David Lagercrantz walks into the Millennium trilogy hall of fame with great aplomb
The Girl in the Spider’s Web
IN DECEMBER 2013, when the estate of Stieg Larsson, the late author of the Millennium trilogy, announced that a fourth book would follow the trilogy, the news was received with excitement, and some apprehension. Larsson gave the world Lisbeth Salandar, the damaged girl with a heart of gold, and Mikael Blomkvist, an investigative journalist, who is not scared to take on the famous and powerful, as he fights against corruption. The trilogy has sold more than 80 million copies worldwide, and Larsson’s family decided the series should go on.
They picked David Lagercrantz, also a journalist and novelist like Larsson, for the writing, Lagercrantz ghost-wrote the autobiography of Sweden’s famous but controversial footballer Zlatan Ibrahimovich and is also the author of Fall of Man in Wilmslow, which is about the British code-breaker, Alan Turing. Clearly, he is no stranger to writing about unusual, but brilliant characters. At the news, fans heaved a sigh of relief, but Larsson’s long-time partner Eva Gabrielsson wasn’t happy, and said no one could continue Larsson’s work.

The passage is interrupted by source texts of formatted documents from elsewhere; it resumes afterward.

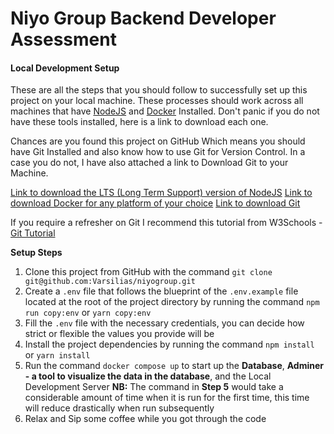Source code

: # Niyo Group Backend Developer Assessment

#### Local Development Setup

These are all the steps that you should follow to successfully set up this project on your local machine. These processes should work across all machines that have [NodeJS](https://nodejs.org/en) and [Docker](https://www.docker.com/) Installed. Don't panic if you do not have these tools installed, here is a link to download each one.

Chances are you found this project on GitHub Which means you should have Git Installed and also know how to use Git for Version Control. In a case you do not, I have also attached a link to Download Git to your Machine.

[Link to download the LTS (Long Term Support) version of NodeJS](https://nodejs.org/en/download/package-manager)
[Link to download Docker for any platform of your choice](https://www.docker.com/products/docker-desktop/)
[Link to download Git](https://git-scm.com/downloads)

If you require a refresher on Git I recommend this tutorial from W3Schools - [Git Tutorial](https://www.w3schools.com/git/)

**Setup Steps**

1. Clone this project from GitHub with the command `git clone git@github.com:Varsilias/niyogroup.git`
2. Create a `.env` file that follows the blueprint of the `.env.example` file located at the root of the project directory by running the command `npm run copy:env` or `yarn copy:env`
3. Fill the `.env` file with the necessary credentials, you can decide how strict or flexible the values you provide will be
4. Install the project dependencies by running the command `npm install` or `yarn install`
5. Run the command `docker compose up` to start up the **Database**, **Adminer - a tool to visualize the data in the database**, and the Local Development Server
   **NB:** The command in **Step 5** would take a considerable amount of time when it is run for the first time, this time will reduce drastically when run subsequently
6. Relax and Sip some coffee while you got through the code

So, has Lagercrantz been able to breathe new life into Salander, the brilliant computer hacker? The short answer is yes. He gives fans more of what they had been looking forward to—Salander and Blomkvist. When the novel opens, we realise that Blomkvist and Salander have not been in touch for a while. Blomkvist is ‘hardly stimulated’ by his work as a left-leaning journalist at Millennium magazine, which has been his ‘passion and his life’. And yet a storm is brewing and, soon, Blomkvist is contacted by a brilliant Swedish scientist, Professor Frans Balder, with a terrifying story.
Balder’s eight-year-old autistic son August is a brilliant artist with a photographic memory, and his drawings are crucial to the storyline, as his life is in danger. Balder, we are told, is also in touch with Salander, who has just managed to hack into the US’ National Security Agency. As Blomkvist and Salander’s paths cross again, the story unfolds like an intellectual thriller, with Salander now also the target of a gang of cyber criminals, which calls itself Spiders. Salander’s notorious father Zalachenko may be dead, but he lives on through this gang, which Salander must crush.

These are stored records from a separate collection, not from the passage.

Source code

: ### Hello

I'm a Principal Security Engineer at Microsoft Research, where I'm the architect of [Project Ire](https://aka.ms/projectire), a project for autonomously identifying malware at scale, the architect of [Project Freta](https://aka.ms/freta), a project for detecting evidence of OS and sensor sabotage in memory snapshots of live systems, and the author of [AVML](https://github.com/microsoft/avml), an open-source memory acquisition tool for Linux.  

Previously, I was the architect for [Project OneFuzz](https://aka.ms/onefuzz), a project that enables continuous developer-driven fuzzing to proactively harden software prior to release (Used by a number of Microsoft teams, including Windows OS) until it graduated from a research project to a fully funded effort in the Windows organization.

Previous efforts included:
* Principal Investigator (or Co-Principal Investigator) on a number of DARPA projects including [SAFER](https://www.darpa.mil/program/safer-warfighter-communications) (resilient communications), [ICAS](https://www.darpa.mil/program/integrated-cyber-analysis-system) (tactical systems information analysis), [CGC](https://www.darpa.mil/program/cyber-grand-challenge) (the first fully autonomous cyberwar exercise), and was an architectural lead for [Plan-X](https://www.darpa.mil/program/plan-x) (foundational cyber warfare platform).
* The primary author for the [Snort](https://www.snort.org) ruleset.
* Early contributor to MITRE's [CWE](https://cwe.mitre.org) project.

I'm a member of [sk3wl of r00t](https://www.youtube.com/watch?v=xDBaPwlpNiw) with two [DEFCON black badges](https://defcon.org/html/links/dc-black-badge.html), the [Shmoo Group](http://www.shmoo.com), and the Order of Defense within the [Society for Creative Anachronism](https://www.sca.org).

One obvious difference with Larsson’s point of view is that Lagercrantz’s telling is not as violent. The first three books, The Girl With The Dragon Tattoo, The Girl Who Played With Fire and The Girl Who Kicked The Hornet’s Nest, have mayhem splattered all over them. Also, since the trilogy was published posthumously, they sometimes seem all over the place, as regards plotlines and details. In the hands of Lagercrantz, the story is knitted tighter with no loose strands. The new characters are given a deep background. Stockholm itself, where Blomkvist and Salander live, is etched out marvellously, and Salander is calmer than she has ever been.
Sweden’s crime writers, including Larsson, Henning Mankell and Camilla Lackberg, to name a handful, are famous all over the world and it is to Lagercrantz’s credit that he walks into the hall of fame with such aplomb. His sensitive handling of August Balder and Salander, who, we had been told in book one itself, is ‘odd’, is one of the highlights of
the new book. The story he gives Salander and Blomkvist is gripping and, in the end, when Blomkvist invites Salander into his home, you have a feeling that the series has a future and should go on.